• _DATASET EXTRACT_:

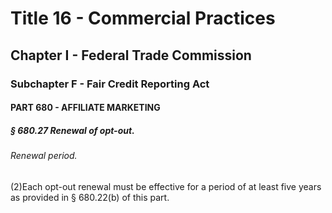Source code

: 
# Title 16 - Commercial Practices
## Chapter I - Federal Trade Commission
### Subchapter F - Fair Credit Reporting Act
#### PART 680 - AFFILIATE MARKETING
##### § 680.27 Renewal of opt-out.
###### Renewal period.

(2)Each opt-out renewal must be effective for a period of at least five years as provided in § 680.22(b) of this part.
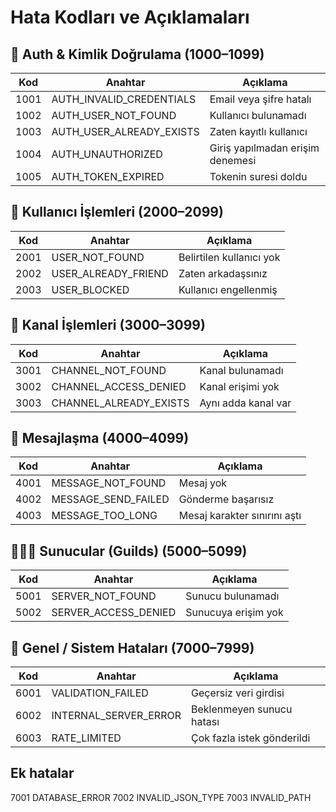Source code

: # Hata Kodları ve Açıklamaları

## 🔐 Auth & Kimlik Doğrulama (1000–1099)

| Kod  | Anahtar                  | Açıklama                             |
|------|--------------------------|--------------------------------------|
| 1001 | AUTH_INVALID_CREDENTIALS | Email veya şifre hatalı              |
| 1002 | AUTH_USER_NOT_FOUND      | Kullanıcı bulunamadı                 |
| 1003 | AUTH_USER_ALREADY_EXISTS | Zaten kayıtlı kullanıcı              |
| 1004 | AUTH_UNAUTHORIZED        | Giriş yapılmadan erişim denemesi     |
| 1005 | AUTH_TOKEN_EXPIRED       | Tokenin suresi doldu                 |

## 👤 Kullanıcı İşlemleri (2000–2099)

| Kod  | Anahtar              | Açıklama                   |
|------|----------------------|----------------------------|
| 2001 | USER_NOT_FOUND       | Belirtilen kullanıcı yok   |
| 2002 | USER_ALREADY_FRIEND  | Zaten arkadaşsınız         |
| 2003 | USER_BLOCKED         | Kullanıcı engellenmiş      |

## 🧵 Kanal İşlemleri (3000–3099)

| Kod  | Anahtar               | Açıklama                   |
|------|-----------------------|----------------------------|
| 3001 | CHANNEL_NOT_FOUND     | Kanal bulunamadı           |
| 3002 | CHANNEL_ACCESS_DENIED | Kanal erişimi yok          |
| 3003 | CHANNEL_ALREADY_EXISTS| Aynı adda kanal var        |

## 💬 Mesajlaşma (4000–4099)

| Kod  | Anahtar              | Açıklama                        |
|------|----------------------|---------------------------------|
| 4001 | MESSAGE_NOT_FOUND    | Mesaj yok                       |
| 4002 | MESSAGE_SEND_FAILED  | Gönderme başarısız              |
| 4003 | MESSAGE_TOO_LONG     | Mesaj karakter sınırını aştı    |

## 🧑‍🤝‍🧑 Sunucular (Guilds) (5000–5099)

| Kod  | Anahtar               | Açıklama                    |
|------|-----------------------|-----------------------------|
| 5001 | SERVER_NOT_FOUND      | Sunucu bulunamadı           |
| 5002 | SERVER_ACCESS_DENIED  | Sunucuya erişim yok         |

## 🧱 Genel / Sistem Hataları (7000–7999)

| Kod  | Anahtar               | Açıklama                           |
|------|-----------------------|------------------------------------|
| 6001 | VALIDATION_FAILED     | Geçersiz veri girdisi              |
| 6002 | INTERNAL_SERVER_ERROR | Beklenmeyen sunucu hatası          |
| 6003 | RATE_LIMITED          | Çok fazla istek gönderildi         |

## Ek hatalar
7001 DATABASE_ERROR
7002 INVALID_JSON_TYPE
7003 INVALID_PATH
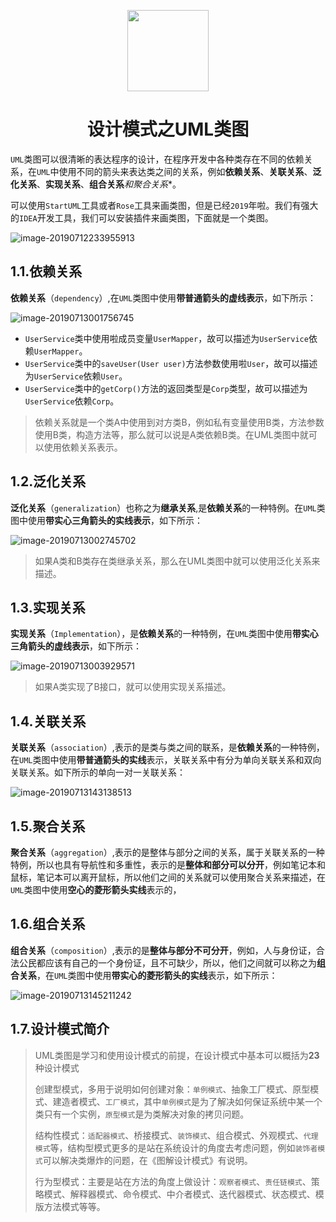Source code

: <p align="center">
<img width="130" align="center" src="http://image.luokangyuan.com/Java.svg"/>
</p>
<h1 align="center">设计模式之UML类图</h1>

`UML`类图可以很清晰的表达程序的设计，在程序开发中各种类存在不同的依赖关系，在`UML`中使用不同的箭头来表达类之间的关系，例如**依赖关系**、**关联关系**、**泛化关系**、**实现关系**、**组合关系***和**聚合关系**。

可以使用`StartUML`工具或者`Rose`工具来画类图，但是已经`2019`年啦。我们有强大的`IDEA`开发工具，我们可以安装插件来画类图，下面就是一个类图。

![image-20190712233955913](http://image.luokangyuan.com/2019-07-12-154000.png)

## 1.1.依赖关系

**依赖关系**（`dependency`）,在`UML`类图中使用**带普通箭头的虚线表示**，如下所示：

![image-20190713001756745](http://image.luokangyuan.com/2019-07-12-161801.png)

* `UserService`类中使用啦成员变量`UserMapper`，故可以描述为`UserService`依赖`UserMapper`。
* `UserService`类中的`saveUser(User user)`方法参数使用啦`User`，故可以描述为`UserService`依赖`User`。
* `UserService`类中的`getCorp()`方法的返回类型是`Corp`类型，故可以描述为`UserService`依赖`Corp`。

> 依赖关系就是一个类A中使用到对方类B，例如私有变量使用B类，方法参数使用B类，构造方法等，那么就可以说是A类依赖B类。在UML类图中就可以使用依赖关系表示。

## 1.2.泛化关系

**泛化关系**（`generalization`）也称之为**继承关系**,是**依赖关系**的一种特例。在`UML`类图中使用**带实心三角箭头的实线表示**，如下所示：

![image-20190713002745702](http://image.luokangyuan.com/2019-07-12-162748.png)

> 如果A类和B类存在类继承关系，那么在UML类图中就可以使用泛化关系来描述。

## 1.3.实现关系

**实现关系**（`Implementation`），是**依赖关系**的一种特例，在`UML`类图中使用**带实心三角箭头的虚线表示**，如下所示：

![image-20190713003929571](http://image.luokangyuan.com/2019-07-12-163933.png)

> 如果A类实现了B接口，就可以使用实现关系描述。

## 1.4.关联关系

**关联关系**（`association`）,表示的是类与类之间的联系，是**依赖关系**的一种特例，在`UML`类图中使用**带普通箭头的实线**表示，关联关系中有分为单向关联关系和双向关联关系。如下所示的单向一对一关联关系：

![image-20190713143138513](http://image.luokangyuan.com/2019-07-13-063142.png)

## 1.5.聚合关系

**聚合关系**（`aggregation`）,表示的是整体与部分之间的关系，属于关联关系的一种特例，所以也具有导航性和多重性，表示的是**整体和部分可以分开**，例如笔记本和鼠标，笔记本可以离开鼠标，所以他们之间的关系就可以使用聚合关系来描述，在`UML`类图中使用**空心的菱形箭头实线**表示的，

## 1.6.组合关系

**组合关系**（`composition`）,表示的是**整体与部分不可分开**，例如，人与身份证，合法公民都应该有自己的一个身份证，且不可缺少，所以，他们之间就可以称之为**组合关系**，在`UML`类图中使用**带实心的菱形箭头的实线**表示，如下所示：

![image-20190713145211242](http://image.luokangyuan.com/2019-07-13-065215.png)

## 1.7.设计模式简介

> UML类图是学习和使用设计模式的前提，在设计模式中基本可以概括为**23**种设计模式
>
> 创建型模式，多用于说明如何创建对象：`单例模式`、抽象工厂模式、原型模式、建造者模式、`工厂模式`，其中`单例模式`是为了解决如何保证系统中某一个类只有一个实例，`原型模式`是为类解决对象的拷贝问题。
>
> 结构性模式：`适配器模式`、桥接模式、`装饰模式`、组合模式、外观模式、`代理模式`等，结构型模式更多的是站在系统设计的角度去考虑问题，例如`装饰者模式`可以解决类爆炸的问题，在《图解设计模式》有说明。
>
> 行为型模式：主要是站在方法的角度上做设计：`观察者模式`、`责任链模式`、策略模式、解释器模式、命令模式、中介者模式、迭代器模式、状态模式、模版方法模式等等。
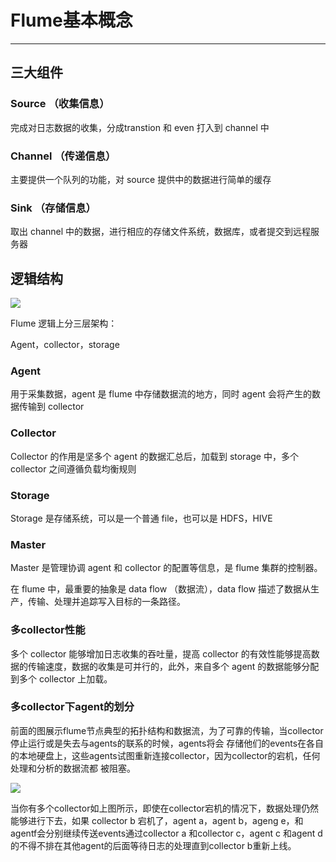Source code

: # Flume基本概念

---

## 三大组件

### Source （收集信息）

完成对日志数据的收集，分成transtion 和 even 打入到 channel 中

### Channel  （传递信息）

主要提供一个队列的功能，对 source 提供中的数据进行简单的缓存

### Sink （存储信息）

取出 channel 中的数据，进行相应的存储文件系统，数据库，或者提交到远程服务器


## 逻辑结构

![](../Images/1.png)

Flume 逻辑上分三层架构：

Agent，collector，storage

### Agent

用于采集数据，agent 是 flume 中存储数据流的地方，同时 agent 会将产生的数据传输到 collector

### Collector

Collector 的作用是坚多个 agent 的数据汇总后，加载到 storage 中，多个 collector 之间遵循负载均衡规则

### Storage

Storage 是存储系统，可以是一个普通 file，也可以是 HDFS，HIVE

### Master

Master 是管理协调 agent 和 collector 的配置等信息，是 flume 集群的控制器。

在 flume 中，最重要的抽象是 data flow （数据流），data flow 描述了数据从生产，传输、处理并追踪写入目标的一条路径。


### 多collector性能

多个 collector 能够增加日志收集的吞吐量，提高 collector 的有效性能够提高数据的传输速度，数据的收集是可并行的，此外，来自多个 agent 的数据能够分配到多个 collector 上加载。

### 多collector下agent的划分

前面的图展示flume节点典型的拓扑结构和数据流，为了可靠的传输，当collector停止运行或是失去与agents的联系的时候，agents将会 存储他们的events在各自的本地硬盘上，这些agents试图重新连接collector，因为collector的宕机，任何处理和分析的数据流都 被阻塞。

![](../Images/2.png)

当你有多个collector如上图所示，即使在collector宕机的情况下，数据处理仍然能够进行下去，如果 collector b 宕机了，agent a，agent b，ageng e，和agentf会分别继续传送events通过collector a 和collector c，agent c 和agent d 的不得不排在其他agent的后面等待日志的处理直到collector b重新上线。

• _TASK PROMPT_:
Pictures excluded, repeat the material above from its first line through the line containing "## 🔐 Auth & Kimlik Doğrulama (1000–1099)", both included.

• _ANSWER FOR THIS EXERCISE_:
Source code

: 
# Title 16 - Commercial Practices
## Chapter I - Federal Trade Commission
### Subchapter F - Fair Credit Reporting Act
#### PART 680 - AFFILIATE MARKETING
##### § 680.27 Renewal of opt-out.
###### Renewal period.

(2)Each opt-out renewal must be effective for a period of at least five years as provided in § 680.22(b) of this part.
Source code

: # Hata Kodları ve Açıklamaları

## 🔐 Auth & Kimlik Doğrulama (1000–1099)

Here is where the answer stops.